§ Required action: Each line from the one containing "Here, the error-handling" through the final line of the data below must be repeated exactly.
==========
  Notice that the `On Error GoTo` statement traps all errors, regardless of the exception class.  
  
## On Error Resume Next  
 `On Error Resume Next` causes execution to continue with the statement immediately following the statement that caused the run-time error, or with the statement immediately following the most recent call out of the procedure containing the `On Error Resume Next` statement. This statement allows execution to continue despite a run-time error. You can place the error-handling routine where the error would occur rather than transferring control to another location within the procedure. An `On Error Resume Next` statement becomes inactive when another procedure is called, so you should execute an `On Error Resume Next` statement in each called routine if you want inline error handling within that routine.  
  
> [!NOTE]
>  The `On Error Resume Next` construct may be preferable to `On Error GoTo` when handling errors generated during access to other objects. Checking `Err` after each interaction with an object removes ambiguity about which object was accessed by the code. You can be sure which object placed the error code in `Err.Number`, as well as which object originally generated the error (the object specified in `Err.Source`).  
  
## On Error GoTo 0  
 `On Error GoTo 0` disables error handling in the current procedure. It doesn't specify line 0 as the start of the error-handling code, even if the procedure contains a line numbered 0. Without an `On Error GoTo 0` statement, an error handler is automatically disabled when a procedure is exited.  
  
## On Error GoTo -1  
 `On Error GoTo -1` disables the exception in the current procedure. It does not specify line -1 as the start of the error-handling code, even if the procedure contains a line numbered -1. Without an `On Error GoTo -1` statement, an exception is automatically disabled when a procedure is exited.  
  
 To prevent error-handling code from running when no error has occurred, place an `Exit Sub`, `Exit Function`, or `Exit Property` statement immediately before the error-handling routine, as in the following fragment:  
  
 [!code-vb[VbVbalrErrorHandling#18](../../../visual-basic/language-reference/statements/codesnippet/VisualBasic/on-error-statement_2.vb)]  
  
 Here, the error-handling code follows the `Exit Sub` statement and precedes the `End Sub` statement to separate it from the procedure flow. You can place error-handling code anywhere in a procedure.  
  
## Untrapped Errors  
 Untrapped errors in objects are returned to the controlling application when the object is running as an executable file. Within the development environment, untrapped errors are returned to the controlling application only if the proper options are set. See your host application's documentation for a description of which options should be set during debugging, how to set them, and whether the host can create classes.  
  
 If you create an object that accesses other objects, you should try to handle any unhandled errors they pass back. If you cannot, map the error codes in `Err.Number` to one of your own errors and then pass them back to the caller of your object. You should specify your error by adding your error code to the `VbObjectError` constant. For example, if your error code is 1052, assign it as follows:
==========
§ Finished task:
 Here, the error-handling code follows the `Exit Sub` statement and precedes the `End Sub` statement to separate it from the procedure flow. You can place error-handling code anywhere in a procedure.  
  
## Untrapped Errors  
 Untrapped errors in objects are returned to the controlling application when the object is running as an executable file. Within the development environment, untrapped errors are returned to the controlling application only if the proper options are set. See your host application's documentation for a description of which options should be set during debugging, how to set them, and whether the host can create classes.  
  
 If you create an object that accesses other objects, you should try to handle any unhandled errors they pass back. If you cannot, map the error codes in `Err.Number` to one of your own errors and then pass them back to the caller of your object. You should specify your error by adding your error code to the `VbObjectError` constant. For example, if your error code is 1052, assign it as follows:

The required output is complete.